I ate like a maniac at yesterday’s pot luck at work, and left a trail of crumbs and guilt that led into the evening. I nibbled on leftovers that I rebowled and served to colleagues at our evening staff meeting, and am surprised that I didn’t go into shock or something from all the carbs I ingested. I HAD to try some of everything that every co-worked brought, and then try it some more later to be sure that I really liked it the first time.
I am playing with fire and am lucky I didn’t get more burned weight wise, yet. I MUST stop this nonsense before I creep back to 200. I had Tom take some shots of me in preparation for posting my year anniversary blog here next week, and can’t believe how fat I still look. I feel disgusted with myself at the moment, and am gearing up to rebel against my rebellion, and take measures to take stock. How’s that for a fancy way of saying that I am committing once more to do better.

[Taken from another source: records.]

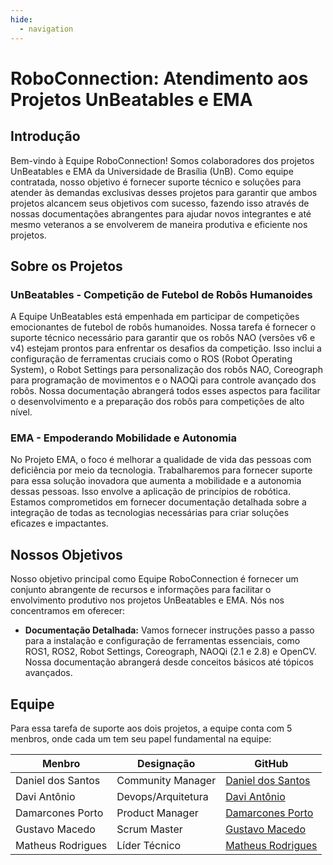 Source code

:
 ```yaml
---
hide:
  - navigation
---
```


# RoboConnection: Atendimento aos Projetos UnBeatables e EMA

## Introdução

Bem-vindo à Equipe RoboConnection! Somos colaboradores dos projetos UnBeatables e EMA da Universidade de Brasília (UnB). Como equipe contratada, nosso objetivo é fornecer suporte técnico e soluções para atender às demandas exclusivas desses projetos para garantir que ambos projetos alcancem seus objetivos com sucesso, fazendo isso através de nossas documentações abrangentes para ajudar novos integrantes e até mesmo veteranos a se envolverem de maneira produtiva e eficiente nos projetos.

## Sobre os Projetos

### UnBeatables - Competição de Futebol de Robôs Humanoides

A Equipe UnBeatables está empenhada em participar de competições emocionantes de futebol de robôs humanoides. Nossa tarefa é fornecer o suporte técnico necessário para garantir que os robôs NAO (versões v6 e v4) estejam prontos para enfrentar os desafios da competição. Isso inclui a configuração de ferramentas cruciais como o ROS (Robot Operating System), o Robot Settings para personalização dos robôs NAO, Coreograph para programação de movimentos e o NAOQi para controle avançado dos robôs. Nossa documentação abrangerá todos esses aspectos para facilitar o desenvolvimento e a preparação dos robôs para competições de alto nível.

### EMA - Empoderando Mobilidade e Autonomia

No Projeto EMA, o foco é melhorar a qualidade de vida das pessoas com deficiência por meio da tecnologia. Trabalharemos para fornecer suporte para essa solução inovadora que aumenta a mobilidade e a autonomia dessas pessoas. Isso envolve a aplicação de princípios de robótica. Estamos comprometidos em fornecer documentação detalhada sobre a integração de todas as tecnologias necessárias para criar soluções eficazes e impactantes.

## Nossos Objetivos

Nosso objetivo principal como Equipe RoboConnection é fornecer um conjunto abrangente de recursos e informações para facilitar o envolvimento produtivo nos projetos UnBeatables e EMA. Nós nos concentramos em oferecer:

- **Documentação Detalhada:** Vamos fornecer instruções passo a passo para a instalação e configuração de ferramentas essenciais, como ROS1, ROS2, Robot Settings, Coreograph, NAOQi (2.1 e 2.8) e OpenCV. Nossa documentação abrangerá desde conceitos básicos até tópicos avançados.

## Equipe

Para essa tarefa de suporte aos dois projetos, a equipe conta com 5 menbros, onde cada um tem seu papel fundamental na equipe:

<center>

| Menbro | Designação | GitHub |
|--------|------------|--------|
| Daniel dos Santos | Community Manager | [Daniel dos Santos](https://github.com/daniel-de-sousa) |
| Davi Antônio | Devops/Arquitetura | [Davi Antônio](https://github.com/DaviAntonio) |
| Damarcones Porto | Product Manager | [Damarcones Porto](https://github.com/damarcones) |
| Gustavo Macedo | Scrum Master | [Gustavo Macedo](https://github.com/Gustavo-Macedo1) |
| Matheus Rodrigues | Líder Técnico | [Matheus Rodrigues](https://github.com/mrodrigues14) |

</center>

Last night I got home from work around 7:30, and denied myself dinner due to my day’s indulgences. Plus, I had to call a friend whose mother is , and by the time I was able to hunker down for the evening, it was quite late. Tom and I watched a taped episode of Family Guy together, caught up on our respective days, and then he went to bed.
And I stayed up and watched Marley and Me. Alone. Like I prefer when I know that something may be a tear jerker. Tom is also too sentimental and sensitive to watch anything maudlin, let alone a movie about a dog who ultimately dies from stomach torsion, as one of his did years ago. I can’t stand crying in front of people or being vulnerable, so I try to stay away from situations that may provoke tears in public and especially anything animal as this is my weakest spot.
And I cried my face off for Marley and for Mom and for the injustices of life and for the inevitability of death and for everything and anything sad that has every happened in my life and in the world.
And I feel better today. I may even have found the balance and clarity that I have been seeking all week. (Although my eyes hurt!)
And maybe this is just what the doctor ordered, and I owe it all to a very bad yellow lab and Verizon Fios for giving us free HBO to make up for all our complaints.
And for this, I guess the traumatic switch to Fios may just have been worth it after all.